TASK:
What you return should be each line of the data containing the string "that".

LISTED RECORDS:
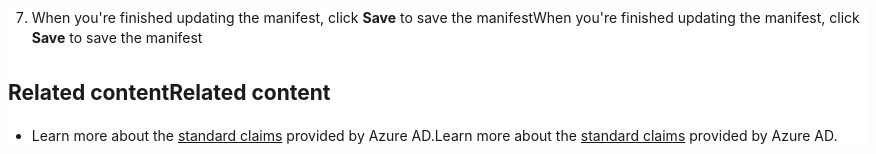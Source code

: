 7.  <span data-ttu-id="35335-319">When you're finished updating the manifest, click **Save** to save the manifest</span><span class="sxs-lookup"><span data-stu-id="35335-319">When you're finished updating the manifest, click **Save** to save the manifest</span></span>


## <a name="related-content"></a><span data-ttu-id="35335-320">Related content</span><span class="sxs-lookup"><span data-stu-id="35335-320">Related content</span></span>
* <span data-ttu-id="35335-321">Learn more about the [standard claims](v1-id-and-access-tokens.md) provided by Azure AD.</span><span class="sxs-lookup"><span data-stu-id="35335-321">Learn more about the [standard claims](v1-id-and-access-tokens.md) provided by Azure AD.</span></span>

* * *

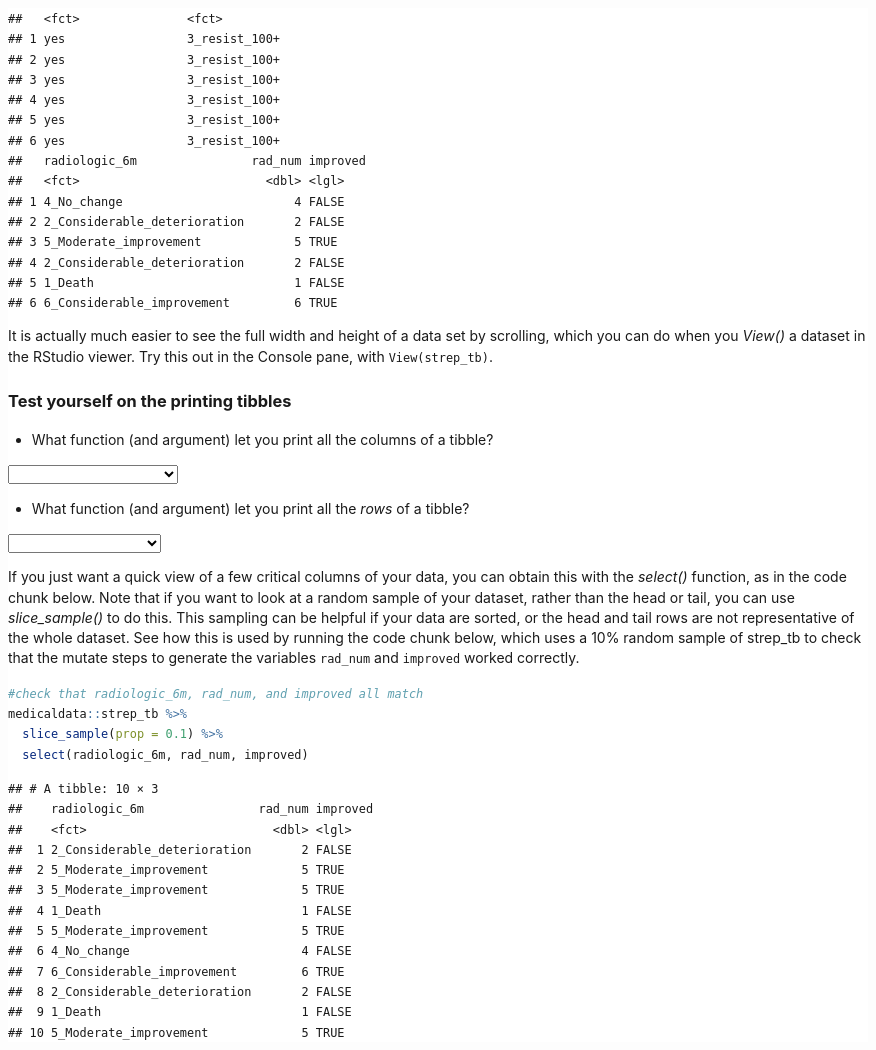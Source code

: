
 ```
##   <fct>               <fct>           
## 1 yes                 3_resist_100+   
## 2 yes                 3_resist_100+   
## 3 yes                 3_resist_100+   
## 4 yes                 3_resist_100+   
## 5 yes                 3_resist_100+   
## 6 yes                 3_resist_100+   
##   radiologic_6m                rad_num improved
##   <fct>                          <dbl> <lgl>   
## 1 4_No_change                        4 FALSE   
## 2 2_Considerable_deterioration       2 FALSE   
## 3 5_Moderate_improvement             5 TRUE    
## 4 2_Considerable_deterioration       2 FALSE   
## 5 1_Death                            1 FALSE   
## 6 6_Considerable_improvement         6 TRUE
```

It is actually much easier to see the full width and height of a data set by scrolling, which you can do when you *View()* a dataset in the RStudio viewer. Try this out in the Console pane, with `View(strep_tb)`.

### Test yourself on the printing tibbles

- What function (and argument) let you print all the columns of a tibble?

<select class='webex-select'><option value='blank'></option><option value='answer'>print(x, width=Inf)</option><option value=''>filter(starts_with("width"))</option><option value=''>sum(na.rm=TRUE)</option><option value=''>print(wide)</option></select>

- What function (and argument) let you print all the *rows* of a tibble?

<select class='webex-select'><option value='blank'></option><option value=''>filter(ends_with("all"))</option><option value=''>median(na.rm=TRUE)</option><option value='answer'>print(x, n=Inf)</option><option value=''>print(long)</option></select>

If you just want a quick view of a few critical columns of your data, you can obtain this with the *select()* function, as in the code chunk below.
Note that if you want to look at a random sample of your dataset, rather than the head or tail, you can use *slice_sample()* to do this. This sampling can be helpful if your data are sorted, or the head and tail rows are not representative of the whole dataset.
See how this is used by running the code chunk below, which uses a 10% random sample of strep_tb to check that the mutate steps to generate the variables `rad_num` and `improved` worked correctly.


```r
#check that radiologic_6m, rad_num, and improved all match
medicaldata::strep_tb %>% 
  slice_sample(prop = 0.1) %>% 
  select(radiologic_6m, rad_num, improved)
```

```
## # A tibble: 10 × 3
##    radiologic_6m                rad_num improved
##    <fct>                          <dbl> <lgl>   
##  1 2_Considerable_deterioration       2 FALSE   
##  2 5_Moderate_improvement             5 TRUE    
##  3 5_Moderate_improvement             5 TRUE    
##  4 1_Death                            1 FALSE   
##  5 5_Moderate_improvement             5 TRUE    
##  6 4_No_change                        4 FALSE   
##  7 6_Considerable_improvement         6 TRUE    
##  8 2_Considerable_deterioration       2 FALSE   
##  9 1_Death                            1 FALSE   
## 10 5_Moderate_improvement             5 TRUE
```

--

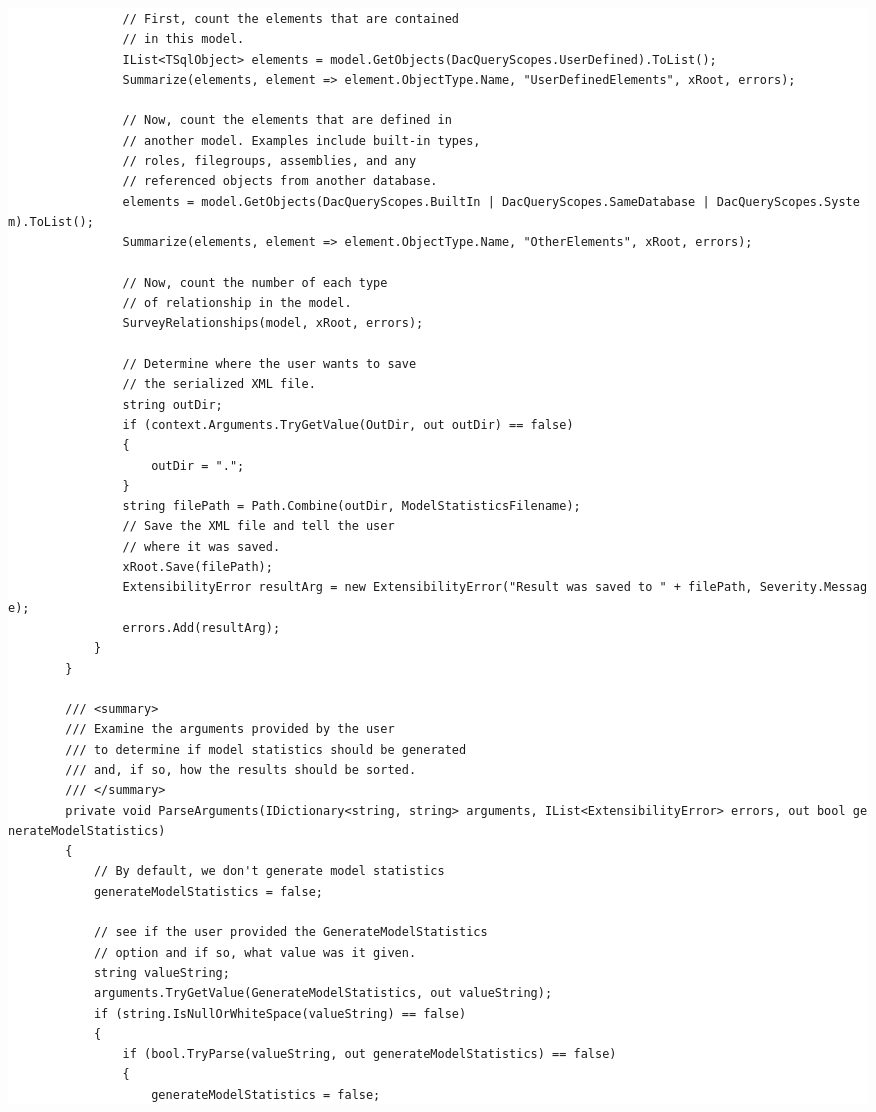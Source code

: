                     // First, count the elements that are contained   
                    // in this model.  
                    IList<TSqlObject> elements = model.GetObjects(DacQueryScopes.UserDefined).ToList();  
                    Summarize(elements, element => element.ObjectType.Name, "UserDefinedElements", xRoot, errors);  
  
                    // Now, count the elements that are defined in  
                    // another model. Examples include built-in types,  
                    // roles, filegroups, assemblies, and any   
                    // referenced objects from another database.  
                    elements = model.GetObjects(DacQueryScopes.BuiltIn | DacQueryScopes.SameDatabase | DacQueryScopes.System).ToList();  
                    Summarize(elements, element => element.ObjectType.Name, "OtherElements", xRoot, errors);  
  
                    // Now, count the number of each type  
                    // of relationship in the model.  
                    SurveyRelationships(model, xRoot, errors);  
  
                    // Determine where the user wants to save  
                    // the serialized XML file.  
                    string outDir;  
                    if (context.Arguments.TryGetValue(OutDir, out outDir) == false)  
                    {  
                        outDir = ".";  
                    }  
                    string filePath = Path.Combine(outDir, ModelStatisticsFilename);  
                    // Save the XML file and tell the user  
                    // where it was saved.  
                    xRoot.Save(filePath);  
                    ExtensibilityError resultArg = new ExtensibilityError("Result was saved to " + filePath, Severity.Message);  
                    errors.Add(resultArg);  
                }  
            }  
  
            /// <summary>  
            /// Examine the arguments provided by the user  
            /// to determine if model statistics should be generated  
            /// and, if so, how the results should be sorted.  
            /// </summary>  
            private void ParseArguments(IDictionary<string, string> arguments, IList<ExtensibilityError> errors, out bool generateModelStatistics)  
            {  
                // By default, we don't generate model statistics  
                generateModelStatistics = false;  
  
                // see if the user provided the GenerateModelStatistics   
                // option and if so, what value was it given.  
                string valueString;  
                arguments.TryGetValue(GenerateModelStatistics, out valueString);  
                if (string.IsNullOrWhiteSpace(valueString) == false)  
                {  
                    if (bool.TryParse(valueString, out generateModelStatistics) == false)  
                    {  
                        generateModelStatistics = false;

ANSWER FOR THE TASK:
Note that if you want to look at a random sample of your dataset, rather than the head or tail, you can use *slice_sample()* to do this. This sampling can be helpful if your data are sorted, or the head and tail rows are not representative of the whole dataset.
See how this is used by running the code chunk below, which uses a 10% random sample of strep_tb to check that the mutate steps to generate the variables `rad_num` and `improved` worked correctly.
#check that radiologic_6m, rad_num, and improved all match
:                     // First, count the elements that are contained   
                    // Now, count the elements that are defined in  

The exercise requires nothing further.